Michelle Alexander: Ferguson Shows Why Criminal Justice System of "Racial Control" Should Be Undone

"The report does not give me hope. What gives me hope is that people across America are finally waking up," says Michelle Alexander, author of the best-selling book, The New Jim Crow: Mass Incarceration in the Age of Colorblindness.

"There is a system of racial and social control in communities of color across America. … What we see now is that we do have the power to make things change. The question is are we going to transition from protest politics to long-term, strategic movement building?”

As the Justice Department sheds new light on the racist criminal justice system in Ferguson, legal scholar Michelle Alexander looks at the historical roots of what she describes as "the new Jim Crow."

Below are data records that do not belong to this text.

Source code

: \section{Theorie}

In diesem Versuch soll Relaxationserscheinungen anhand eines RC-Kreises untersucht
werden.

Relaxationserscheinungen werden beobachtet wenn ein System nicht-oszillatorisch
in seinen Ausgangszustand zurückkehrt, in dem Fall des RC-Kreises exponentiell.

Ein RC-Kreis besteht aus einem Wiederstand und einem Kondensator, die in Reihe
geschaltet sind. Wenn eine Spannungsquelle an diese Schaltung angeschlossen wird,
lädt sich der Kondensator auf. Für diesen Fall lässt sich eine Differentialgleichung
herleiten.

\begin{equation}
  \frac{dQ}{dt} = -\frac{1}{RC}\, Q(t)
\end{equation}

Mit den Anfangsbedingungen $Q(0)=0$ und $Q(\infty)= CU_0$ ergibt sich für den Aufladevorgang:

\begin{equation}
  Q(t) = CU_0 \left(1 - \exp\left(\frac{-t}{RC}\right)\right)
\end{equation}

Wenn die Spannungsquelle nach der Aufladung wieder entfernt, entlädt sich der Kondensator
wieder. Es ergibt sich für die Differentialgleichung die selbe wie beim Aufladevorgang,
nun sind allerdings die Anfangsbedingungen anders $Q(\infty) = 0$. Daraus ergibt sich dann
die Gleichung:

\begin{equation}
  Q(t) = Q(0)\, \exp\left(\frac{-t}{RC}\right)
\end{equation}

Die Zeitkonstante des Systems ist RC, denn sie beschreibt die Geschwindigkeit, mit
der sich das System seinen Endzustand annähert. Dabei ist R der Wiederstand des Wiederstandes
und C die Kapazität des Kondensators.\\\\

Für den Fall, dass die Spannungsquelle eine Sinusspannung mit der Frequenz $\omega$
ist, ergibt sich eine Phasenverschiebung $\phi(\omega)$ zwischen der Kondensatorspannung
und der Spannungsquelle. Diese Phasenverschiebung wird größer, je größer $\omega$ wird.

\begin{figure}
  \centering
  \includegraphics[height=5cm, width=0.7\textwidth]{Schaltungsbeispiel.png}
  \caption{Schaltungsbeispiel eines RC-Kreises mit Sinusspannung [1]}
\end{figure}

From mass incarceration to police killings to the drug war, Alexander explores how the crisis is a nationwide issue facing communities of color. "Today we see millions of poor people and folks of color who are trapped, yet again, in a criminal justice system which are treating them like commodities, like people who are easily disposable," Alexander says.

"We are not on the right path. … It’s not about making minor reforms and plotting along in the same direction. No, its about mustering the courage to have a major reassessment of where we are as America, reckon with our racial history as well as our present, and build a broad-based movement rooted in the awareness of the dignity and humanity of us all."